WORK INSTRUCTION: What is needed is a copy of each line in the listing that contains "inner".

EXERCISE INPUTS:
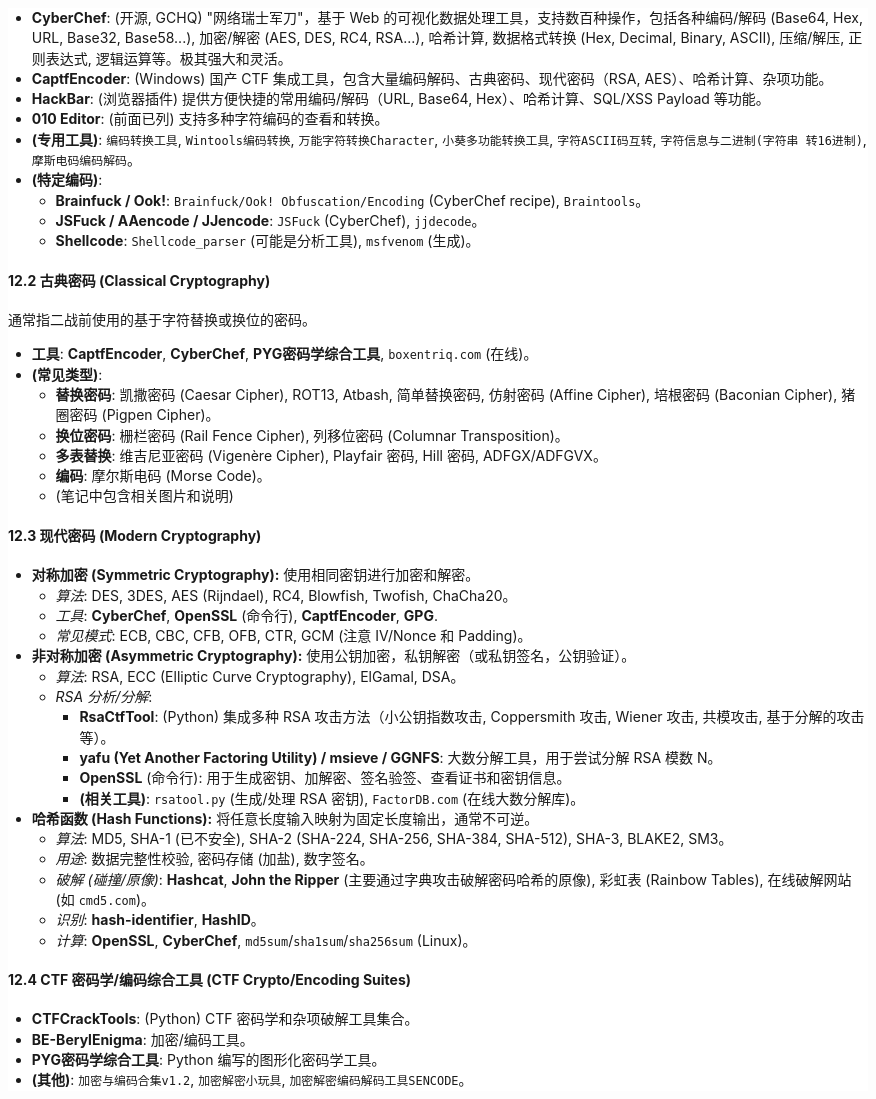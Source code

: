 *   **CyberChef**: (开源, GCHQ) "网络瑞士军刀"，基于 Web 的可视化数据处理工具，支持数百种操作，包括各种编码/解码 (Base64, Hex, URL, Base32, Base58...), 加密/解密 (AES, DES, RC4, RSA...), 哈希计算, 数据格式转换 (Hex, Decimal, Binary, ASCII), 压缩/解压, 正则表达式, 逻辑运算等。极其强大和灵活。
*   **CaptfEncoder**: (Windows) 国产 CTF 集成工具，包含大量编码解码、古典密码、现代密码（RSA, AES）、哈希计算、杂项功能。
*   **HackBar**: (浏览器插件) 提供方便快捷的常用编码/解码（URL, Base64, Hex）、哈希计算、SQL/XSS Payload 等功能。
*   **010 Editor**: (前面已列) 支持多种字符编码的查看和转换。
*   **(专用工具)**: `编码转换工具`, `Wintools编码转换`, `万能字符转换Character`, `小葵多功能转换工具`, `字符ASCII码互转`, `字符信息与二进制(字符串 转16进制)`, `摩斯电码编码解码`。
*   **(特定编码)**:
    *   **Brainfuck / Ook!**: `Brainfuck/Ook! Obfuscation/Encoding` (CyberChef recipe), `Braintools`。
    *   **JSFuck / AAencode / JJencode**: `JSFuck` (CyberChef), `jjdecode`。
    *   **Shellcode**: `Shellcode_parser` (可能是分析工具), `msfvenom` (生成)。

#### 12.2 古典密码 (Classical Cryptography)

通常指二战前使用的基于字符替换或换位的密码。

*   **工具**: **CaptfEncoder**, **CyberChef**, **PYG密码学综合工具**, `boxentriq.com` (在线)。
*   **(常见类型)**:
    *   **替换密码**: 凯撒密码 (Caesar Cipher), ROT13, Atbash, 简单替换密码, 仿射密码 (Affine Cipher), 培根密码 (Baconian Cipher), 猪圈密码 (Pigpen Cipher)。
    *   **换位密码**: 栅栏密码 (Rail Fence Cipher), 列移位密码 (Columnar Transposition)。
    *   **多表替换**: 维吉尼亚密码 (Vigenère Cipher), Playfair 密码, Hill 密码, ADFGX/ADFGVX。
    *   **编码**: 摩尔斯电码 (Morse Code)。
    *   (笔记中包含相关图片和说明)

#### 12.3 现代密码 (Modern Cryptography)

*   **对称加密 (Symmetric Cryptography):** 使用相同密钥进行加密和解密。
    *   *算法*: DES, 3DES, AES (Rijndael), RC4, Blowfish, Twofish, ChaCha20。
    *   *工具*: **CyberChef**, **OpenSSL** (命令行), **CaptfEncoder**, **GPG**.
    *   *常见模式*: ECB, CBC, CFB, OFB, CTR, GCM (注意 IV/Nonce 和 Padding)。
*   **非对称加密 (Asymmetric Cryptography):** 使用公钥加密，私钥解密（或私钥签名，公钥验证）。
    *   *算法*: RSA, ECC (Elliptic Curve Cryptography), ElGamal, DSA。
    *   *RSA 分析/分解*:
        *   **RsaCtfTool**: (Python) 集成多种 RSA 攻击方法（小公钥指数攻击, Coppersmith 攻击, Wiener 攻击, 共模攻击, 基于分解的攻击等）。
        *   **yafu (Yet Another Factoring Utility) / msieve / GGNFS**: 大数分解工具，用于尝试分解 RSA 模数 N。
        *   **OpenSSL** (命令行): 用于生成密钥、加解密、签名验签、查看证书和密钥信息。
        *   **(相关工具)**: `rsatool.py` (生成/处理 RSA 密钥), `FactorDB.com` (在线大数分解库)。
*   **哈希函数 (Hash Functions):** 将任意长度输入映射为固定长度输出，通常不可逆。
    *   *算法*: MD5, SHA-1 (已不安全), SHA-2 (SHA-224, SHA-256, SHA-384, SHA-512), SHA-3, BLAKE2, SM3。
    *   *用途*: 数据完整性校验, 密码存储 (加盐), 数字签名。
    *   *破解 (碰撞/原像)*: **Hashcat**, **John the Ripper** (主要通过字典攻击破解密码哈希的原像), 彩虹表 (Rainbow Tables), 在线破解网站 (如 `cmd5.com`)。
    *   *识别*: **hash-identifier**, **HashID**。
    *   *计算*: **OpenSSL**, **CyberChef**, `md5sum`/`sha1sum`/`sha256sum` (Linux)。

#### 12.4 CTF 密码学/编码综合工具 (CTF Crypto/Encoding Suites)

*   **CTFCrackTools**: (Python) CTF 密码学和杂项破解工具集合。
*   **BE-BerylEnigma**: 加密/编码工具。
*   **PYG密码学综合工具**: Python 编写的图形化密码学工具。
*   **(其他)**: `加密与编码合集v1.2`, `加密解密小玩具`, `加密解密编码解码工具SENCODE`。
...
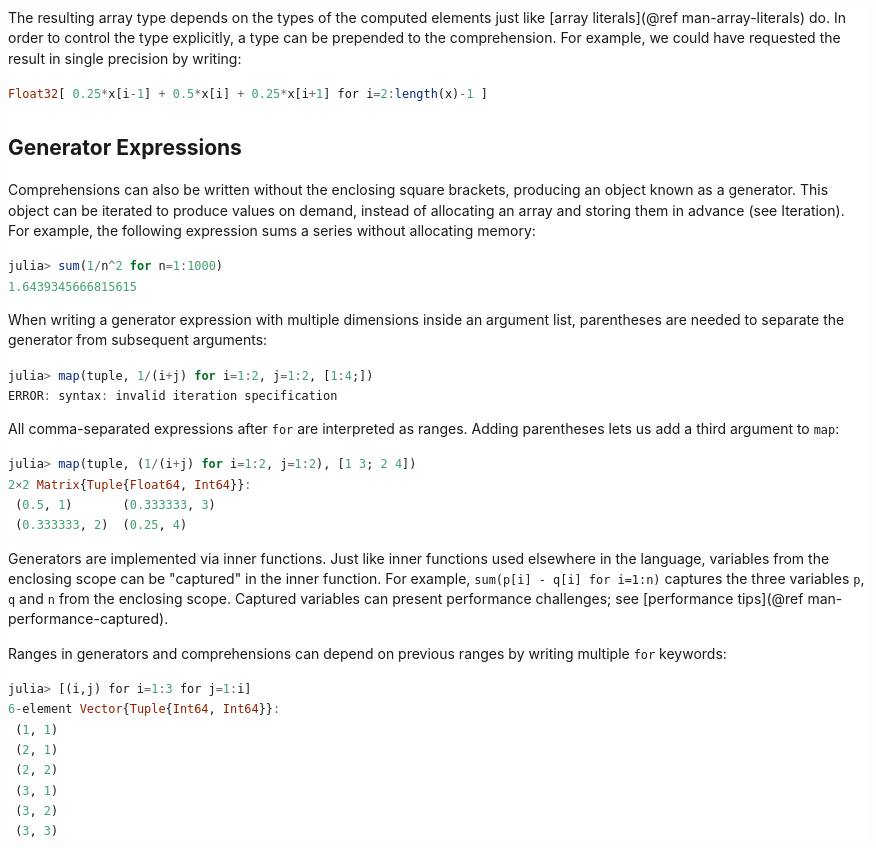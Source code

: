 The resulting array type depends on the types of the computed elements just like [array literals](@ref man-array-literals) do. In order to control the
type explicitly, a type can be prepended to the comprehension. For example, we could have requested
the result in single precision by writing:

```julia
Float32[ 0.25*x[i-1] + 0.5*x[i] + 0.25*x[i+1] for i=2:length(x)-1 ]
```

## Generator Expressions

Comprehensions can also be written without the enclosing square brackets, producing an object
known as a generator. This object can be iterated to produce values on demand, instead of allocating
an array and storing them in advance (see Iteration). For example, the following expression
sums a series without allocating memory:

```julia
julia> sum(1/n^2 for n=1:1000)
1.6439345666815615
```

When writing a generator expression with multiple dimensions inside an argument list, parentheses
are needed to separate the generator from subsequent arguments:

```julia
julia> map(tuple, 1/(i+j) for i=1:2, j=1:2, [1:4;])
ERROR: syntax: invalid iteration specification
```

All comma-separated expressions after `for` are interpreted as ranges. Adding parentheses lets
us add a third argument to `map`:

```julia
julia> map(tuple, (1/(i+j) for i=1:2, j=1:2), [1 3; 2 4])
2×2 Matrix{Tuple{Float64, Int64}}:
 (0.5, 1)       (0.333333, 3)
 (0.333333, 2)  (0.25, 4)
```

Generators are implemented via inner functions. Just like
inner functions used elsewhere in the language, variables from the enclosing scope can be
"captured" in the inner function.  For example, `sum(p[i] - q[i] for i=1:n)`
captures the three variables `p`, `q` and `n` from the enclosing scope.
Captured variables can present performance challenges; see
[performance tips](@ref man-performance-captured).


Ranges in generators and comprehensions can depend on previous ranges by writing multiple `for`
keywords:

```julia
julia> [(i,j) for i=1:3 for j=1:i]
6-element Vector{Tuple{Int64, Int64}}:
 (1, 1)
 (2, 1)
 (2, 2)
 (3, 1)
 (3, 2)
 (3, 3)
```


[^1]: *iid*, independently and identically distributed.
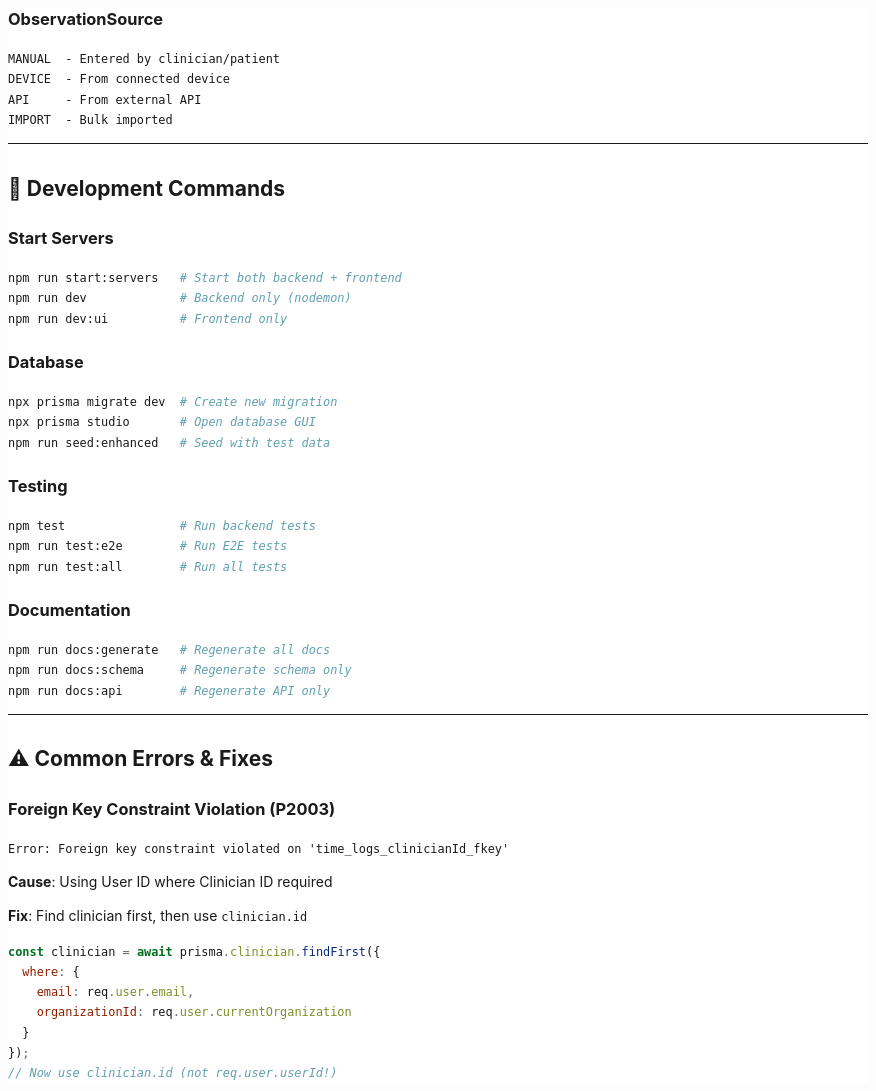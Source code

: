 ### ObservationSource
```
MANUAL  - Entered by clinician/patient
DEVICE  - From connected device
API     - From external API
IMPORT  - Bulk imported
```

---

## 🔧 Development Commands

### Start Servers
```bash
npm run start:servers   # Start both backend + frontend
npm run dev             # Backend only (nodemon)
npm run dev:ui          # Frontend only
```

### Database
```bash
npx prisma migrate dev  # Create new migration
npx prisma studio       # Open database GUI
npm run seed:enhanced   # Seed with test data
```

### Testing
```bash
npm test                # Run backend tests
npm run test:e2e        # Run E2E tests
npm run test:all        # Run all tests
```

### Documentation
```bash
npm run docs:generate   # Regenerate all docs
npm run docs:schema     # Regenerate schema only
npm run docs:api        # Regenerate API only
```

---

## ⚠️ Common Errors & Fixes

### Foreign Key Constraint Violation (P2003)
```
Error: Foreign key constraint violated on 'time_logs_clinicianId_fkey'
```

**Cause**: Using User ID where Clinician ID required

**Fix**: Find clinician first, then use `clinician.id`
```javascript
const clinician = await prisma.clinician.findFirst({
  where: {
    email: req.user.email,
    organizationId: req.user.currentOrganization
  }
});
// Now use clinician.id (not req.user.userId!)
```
==
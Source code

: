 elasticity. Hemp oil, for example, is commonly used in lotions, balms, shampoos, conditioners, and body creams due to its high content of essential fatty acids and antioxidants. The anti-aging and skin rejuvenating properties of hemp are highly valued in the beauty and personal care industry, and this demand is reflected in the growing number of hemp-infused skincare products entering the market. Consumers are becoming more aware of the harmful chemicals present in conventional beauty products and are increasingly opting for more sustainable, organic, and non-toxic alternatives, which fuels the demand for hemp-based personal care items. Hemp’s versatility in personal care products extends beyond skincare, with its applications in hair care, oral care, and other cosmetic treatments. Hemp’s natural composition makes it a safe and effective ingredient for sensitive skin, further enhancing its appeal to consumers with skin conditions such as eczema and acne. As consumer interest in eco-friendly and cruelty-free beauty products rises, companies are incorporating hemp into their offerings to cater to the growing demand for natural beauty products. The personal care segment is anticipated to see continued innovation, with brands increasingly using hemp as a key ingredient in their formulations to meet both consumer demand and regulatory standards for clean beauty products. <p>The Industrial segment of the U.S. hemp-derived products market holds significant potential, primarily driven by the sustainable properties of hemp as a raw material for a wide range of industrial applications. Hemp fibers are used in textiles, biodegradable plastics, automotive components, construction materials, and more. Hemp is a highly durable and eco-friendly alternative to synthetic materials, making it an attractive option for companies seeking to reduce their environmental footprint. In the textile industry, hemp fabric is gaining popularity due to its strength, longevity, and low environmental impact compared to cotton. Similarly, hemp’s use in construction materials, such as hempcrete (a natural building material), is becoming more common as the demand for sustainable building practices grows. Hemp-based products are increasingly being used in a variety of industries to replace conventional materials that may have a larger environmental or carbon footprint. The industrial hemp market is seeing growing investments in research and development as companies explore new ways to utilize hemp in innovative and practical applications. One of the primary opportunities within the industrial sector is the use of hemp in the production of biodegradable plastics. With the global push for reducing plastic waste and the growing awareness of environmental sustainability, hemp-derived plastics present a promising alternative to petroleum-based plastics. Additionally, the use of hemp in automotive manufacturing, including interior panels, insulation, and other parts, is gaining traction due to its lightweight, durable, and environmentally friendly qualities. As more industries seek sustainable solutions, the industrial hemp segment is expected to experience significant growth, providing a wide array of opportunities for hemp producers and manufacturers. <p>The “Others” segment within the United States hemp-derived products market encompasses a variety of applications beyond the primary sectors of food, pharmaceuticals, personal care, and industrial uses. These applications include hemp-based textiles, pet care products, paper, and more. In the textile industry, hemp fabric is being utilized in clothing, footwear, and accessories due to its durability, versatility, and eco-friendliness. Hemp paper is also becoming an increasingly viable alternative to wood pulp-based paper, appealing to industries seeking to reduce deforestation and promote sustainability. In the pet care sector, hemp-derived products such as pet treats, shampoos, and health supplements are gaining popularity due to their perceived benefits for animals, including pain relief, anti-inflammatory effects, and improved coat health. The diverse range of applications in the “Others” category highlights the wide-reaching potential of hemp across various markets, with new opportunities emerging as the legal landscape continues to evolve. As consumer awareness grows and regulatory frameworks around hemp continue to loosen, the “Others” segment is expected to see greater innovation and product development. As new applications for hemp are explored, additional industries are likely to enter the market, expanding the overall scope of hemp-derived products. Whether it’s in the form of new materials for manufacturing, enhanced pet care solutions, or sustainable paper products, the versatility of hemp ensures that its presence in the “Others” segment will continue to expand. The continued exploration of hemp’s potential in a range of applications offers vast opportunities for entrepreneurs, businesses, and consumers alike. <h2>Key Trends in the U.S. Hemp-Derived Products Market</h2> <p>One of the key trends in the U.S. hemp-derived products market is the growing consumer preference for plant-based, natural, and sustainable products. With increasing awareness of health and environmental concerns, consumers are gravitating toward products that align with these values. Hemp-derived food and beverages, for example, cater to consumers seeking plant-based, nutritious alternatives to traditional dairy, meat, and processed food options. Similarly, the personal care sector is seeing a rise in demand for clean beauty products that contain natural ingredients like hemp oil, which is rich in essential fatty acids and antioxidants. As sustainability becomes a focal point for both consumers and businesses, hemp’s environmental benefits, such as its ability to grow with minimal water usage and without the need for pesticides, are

RESPONSE AREA:
Generators are implemented via inner functions. Just like
inner functions used elsewhere in the language, variables from the enclosing scope can be
"captured" in the inner function.  For example, `sum(p[i] - q[i] for i=1:n)`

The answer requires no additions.